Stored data
= Beginning of Section =

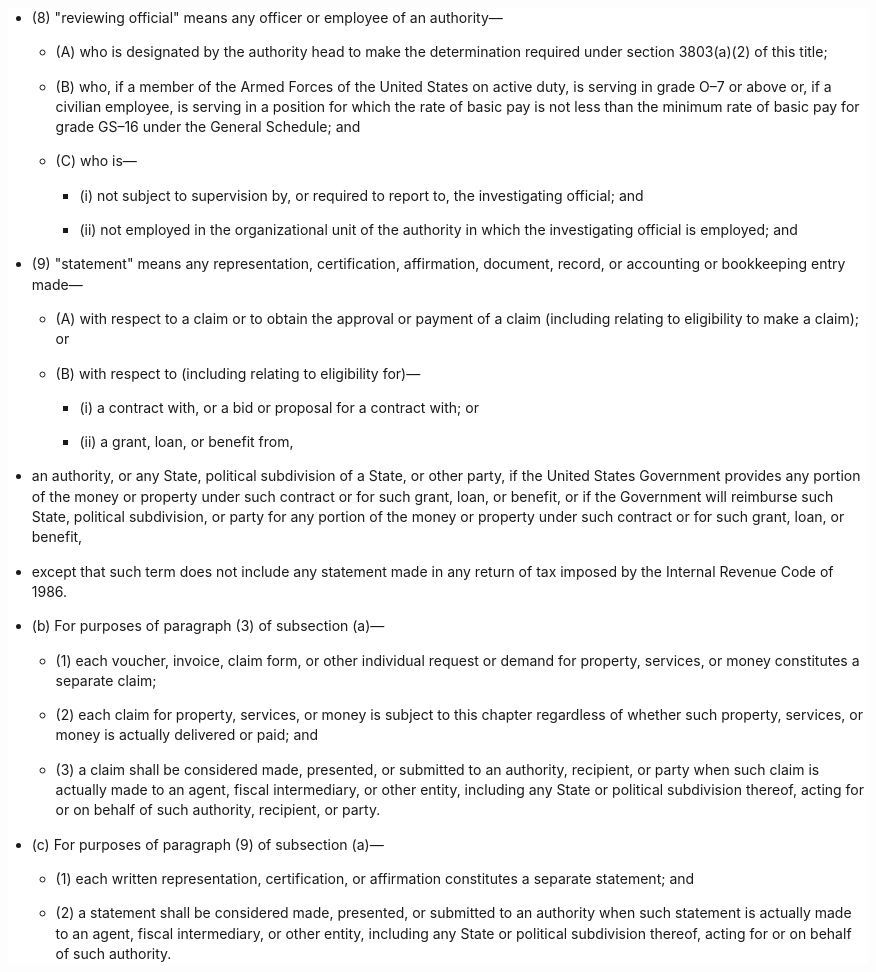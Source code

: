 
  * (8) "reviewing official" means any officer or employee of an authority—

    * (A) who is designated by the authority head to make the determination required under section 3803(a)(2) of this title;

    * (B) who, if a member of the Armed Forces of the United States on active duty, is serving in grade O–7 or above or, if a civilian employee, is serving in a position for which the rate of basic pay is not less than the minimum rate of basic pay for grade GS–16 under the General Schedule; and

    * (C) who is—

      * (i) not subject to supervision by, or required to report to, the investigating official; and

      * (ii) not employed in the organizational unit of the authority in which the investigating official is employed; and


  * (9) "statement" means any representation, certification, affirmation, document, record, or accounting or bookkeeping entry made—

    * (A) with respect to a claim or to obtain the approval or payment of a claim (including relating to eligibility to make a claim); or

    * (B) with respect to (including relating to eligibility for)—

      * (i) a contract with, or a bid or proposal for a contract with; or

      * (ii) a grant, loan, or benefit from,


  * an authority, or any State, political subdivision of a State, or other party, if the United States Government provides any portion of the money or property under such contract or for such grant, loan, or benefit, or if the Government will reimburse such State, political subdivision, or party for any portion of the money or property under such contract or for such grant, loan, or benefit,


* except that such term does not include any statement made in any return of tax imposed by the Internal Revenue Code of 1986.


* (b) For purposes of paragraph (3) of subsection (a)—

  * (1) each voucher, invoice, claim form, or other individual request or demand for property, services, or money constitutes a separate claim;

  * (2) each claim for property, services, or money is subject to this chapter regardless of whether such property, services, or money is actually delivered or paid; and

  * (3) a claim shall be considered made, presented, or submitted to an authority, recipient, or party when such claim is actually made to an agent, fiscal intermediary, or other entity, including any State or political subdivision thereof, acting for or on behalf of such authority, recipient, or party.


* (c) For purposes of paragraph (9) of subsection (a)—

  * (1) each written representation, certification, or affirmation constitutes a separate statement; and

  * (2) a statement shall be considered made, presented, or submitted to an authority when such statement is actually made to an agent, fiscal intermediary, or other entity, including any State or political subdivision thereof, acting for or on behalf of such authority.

= End of Section =

=== Assignment ===
Nothing but a number is expected: the count of lines in the data that include the word "intermediary".

=== Exercise answer ===
2